永らく「動物園とはなにか」が私の疑問であった。最近、なんかこうようやく答えが出そうな気がするので急ぎメモとしてブログに残しておく。
そんで、自分の中で動物園とは何かを考える時に命題が3つぐらいあるんだけど、それについてそれぞれ書いていきたい。

動物園は誰のための施設なのか

動物園は誰のための施設かというと、それは紛れもなく人間のための施設だと思っている。
だって、動物園は人間が作り出した施設だし、人間が生み出した概念である以上、ヒトの価値観の枠を超えることが出来ないからだ。この枠が越えられない以上、本当の意味での動物のためってやつはない。我々が動物に対しておこなっている良いとされる行為は、人間が人間の価値観で決めたある枠(例えば、科学とか)の中での動物にとって良い行為に過ぎない。これは、動物愛護や動物福祉とかを考える以前に前提として理解しておくべきことだと思っているけど、うまく説明できた試しがないので、もうちょいキレイに説明できるようになりたい。

動物園の本質

次に動物園の本質について考えたい。
動物園には4つの目的があるんだけど、それを手掛かりにしたい。
その前に、動物園の定義について軽く触れておく。動物園の定義は、いくつかあるがもっともシンプルに定義するのならば、
「動物を集め、飼育し、見せる場」だと思う。
この定義であれば、現状動物園と呼ばれる施設の全てに当てはめることができるはずだ。

さて、動物園自身が掲げる現代の目的は
一般的には
・保全
・教育
・研究
・レクリエーション
の4つとしている。
それぞれについて、こんな意味があるんですよーっていうのを動物園側は一生懸命アピールしているし、ある一定の意味はあると思っている。けれど、純粋な意味での保全や研究は、来園者に公開しない方がずっとうまくいくことの方が多い。
保全が目的であれば、非公開施設で飼育し繁殖させ、リリースすれば良いし、研究またしかり人々に公開する必要はない。余計な変数をかけない方がより純度の高い結果が得られるはずだ。よって、保全も研究も大切なことだけど、動物園の本質とは言えないと思う。
では、なにが動物園の本質か。それは、「伝える」ということだ。
どんな動物園でも動物を見せている。
人々に公開するということには、伝えたいことが設置者にあるということだ。
例えば、古代の動物園であれば、時の権力者が、自分の権力を誇示するために異国の動物を集め、飼育し、それを公開していたし、近代動物園では、自然科学を市民に伝える為に動物を集め、飼育し、広く一般に公開した。いつの時代でも動物園は何らかのメッセージをヒトに向けて発信していた。この伝えるという行為に動物園の本質が詰まっているのではないか。保全や研究がそれがどんな風に大切か伝えるために動物園は機能していると考えると保全や研究が目的として掲げる意味もわかる。

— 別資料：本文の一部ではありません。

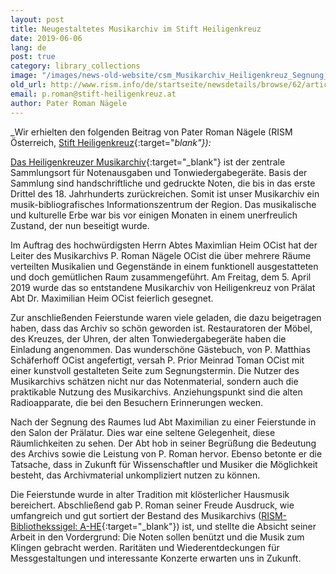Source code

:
 ```yaml
---
layout: post
title: Neugestaltetes Musikarchiv im Stift Heiligenkreuz
date: 2019-06-06
lang: de
post: true
category: library_collections
image: "/images/news-old-website/csm_Musikarchiv_Heiligenkreuz_Segnung_8f42d128e3.jpg"
old_url: http://www.rism.info/de/startseite/newsdetails/browse/62/article/64/redesigned-music-archive-in-heiligenkreuz-abbey.html
email: p.roman@stift-heiligenkreuz.at
author: Pater Roman Nägele
---
```


_Wir erhielten den folgenden Beitrag von Pater Roman Nägele (RISM Österreich, [Stift Heiligenkreuz](https://www.stift-heiligenkreuz.org/){:target="_blank"}):_

[Das Heiligenkreuzer Musikarchiv](http://www.stift-heiligenkreuz-sammlungen.at/){:target="_blank"} ist der zentrale Sammlungsort für Notenausgaben und Tonwiedergabegeräte. Basis der Sammlung sind handschriftliche und gedruckte Noten, die bis in das erste Drittel des 18. Jahrhunderts zurückreichen. Somit ist unser Musikarchiv ein musik-bibliografisches Informationszentrum der Region. Das musikalische und kulturelle Erbe war bis vor einigen Monaten in einem unerfreulich Zustand, der nun beseitigt wurde.

Im Auftrag des hochwürdigsten Herrn Abtes Maximlian Heim OCist hat der Leiter des Musikarchivs P. Roman Nägele OCist die über mehrere Räume verteilten Musikalien und Gegenstände in einem funktionell ausgestatteten und doch gemütlichen Raum zusammengeführt. Am Freitag, dem 5. April 2019 wurde das so entstandene Musikarchiv von Heiligenkreuz von Prälat Abt Dr. Maximilian Heim OCist feierlich gesegnet.

Zur anschließenden Feierstunde waren viele geladen, die dazu beigetragen haben, dass das Archiv so schön geworden ist. Restauratoren der Möbel, des Kreuzes, der Uhren, der alten Tonwiedergabegeräte haben die Einladung angenommen. Das wunderschöne Gästebuch, von P. Matthias Schäferhoff OCist angefertigt, versah P. Prior Meinrad Toman OCist mit einer kunstvoll gestalteten Seite zum Segnungstermin. Die Nutzer des Musikarchivs schätzen nicht nur das Notenmaterial, sondern auch die praktikable Nutzung des Musikarchivs. Anziehungspunkt sind die alten Radioapparate, die bei den Besuchern Erinnerungen wecken.

Nach der Segnung des Raumes lud Abt Maximilian zu einer Feierstunde in den Salon der Prälatur. Dies war eine seltene Gelegenheit, diese Räumlichkeiten zu sehen. Der Abt hob in seiner Begrüßung die Bedeutung des Archivs sowie die Leistung von P. Roman hervor. Ebenso betonte er die Tatsache, dass in Zukunft für Wissenschaftler und Musiker die Möglichkeit besteht, das Archivmaterial unkompliziert nutzen zu können.

Die Feierstunde wurde in alter Tradition mit klösterlicher Hausmusik bereichert. Abschließend gab P. Roman seiner Freude Ausdruck, wie umfangreich und gut sortiert der Bestand des Musikarchivs ([RISM-Bibliothekssigel: A-HE](https://opac.rism.info/search?View=rism&siglum=A-HE){:target="_blank"}) ist, und stellte die Absicht seiner Arbeit in den Vordergrund: Die Noten sollen benützt und die Musik zum Klingen gebracht werden. Raritäten und Wiederentdeckungen für Messgestaltungen und interessante Konzerte erwarten uns in Zukunft.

もう少し掘り下げると、これは動物園は誰のための施設かという命題にもつながる話になる。現在、動物園で大事だと言われている保全も福祉もすべて人因的な問題である。仮に、人類が絶滅すれば、保全活動も動物福祉も環境問題もどれ一つとして問題にはならない。なぜなら、これらのすべては、人間の問題だからだ。だとすれば、我々が向き合うべき一番大切な対象は、ゾウでもシロサイでもホッキョクグマでもなくヒトなのではないか。

ヒトにとって動物園とはなにか

すこし 話が変わるけども、以前何かの本で読んだが、どうやら人間は「他人」や「他者」を介在させないと成長できないようになっているらしい。なぜかは分からないけど、そうなっている。みんなは、3歳以前の記憶はあるだろうか。たぶんほとんどの人がないと答えると思う。ぼく自身もない。それはなぜか。我々は3歳以前では、まだ「自分」という意識がないからだ。「自分」がわかるようになるためには、「他者」という存在を理解しなければならない。自分を取り巻くさまざまな「他者」を知るところから、「自分」という意識が生まれてくる。そして、人間が自分取り巻く環境=「他者」を認知するには、生まれてから3年ぐらいはかかってしまう。だから、我々には3歳以前の記憶がないというわけだ。「他者」は自分以外の全ての環境を指す。そこには当然動物も含まれる。本当にそうだとしたら、動物園は都市に生活する人間が動物あるいは自然という他者を介在して人間を見つめなおす場なのかもしれない。